For reference, these are the container associated providers and their personal zones:
Personal hyperlink useful resource kind |
Subresource |
Personal DNS zone identify |
Public DNS zone forwarders |
Azure Kubernetes Service – Kubernetes API (Microsoft.ContainerService/managedClusters) |
administration |
privatelink.{regionName}.azmk8s.io |
{regionName}.azmk8s.io |
Azure Container Apps (Microsoft.App/ManagedEnvironments) |
managedEnvironments |
privatelink.{regionName}.azurecontainerapps.io |
azurecontainerapps.io |
Azure Container Registry (Microsoft.ContainerRegistry/registries) |
registry |
privatelink.azurecr.io |
azurecr.io |
For a full record of zones, take a look at the Azure documentation.
The answer right here is straightforward. For the non-Azure DNS servers to resolve Personal Endpoint zones, a DNS forwarder might be created.
This buyer had a really particular implementation, however generally what it’s essential configure is a DNS forwarder to the zones associated to the providers you’re utilizing. For instance:
– AKS clusters: Create a forwarder of azmk8s.io to 168.63.129.16.
– For ACR registries: Create a forwarder of azurecr.io to 168.63.129.16.

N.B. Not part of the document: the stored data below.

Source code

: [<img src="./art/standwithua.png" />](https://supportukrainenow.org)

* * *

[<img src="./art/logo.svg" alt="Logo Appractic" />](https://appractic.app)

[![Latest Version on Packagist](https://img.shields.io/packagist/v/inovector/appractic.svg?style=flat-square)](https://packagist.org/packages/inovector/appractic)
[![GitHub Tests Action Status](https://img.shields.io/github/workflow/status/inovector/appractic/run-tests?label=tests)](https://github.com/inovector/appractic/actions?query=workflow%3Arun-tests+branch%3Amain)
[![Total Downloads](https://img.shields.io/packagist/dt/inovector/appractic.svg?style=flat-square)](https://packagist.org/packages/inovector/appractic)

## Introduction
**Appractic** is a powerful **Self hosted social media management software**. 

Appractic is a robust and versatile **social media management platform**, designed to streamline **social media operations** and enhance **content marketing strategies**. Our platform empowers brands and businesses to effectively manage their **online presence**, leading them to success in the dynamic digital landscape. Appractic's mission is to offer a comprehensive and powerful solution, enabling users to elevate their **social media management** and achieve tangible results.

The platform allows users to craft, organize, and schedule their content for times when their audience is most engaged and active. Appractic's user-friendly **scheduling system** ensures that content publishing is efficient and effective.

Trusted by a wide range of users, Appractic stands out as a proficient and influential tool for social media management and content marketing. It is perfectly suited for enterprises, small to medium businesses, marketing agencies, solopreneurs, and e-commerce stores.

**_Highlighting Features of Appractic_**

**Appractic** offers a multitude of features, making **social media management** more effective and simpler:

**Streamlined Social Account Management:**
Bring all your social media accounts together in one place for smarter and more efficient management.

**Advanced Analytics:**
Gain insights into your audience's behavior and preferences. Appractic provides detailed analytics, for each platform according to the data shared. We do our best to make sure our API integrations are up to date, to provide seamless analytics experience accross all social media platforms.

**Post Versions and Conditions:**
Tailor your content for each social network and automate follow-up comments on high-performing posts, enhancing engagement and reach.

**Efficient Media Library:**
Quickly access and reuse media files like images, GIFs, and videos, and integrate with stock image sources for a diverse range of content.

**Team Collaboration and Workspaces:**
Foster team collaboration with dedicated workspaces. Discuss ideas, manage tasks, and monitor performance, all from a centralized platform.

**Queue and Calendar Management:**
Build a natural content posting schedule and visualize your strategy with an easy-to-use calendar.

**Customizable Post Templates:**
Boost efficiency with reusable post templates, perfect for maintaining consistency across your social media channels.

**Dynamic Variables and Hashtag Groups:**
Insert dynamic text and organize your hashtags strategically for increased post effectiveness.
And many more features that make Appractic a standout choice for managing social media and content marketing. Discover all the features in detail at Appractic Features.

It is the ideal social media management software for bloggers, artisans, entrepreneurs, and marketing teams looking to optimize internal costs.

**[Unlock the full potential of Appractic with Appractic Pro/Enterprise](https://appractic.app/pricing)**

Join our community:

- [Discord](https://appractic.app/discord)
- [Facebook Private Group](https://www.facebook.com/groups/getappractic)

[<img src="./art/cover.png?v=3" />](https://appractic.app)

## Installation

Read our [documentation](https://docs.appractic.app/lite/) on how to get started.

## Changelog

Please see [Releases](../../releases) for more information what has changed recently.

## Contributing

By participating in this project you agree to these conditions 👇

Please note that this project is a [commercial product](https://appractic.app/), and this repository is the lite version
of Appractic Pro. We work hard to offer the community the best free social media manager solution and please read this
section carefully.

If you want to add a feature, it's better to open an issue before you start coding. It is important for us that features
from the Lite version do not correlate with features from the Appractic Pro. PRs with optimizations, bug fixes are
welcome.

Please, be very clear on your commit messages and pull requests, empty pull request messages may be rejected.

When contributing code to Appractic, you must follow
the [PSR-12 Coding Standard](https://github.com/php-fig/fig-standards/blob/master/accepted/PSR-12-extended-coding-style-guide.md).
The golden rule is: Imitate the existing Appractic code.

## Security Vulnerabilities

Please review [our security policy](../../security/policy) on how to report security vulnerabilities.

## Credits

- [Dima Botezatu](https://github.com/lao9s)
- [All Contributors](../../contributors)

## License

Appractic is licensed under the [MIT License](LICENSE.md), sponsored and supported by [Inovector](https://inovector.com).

168.63.129.16. is the digital IP tackle of the Azure platform that serves because the communication channel to the platform sources. One among its providers is DNS. In actual fact, that is the unique service that the Home windows nodes and Home windows pods had been utilizing earlier than gMSA was enabled.
It’s at all times DNS!
In case you are utilizing gMSA on AKS, understand that Home windows nodes and Home windows pods will begin utilizing a DNS server exterior of Azure (or that has no visibility into the Azure platform instantly, comparable to Personal Endpoint zones). You may must configure DNS forwarders when you begin utilizing gMSA on AKS, though this will probably be true for any service.
I hope this weblog put up helps you keep away from this subject – or helps you troubleshoot it. Tell us within the feedback!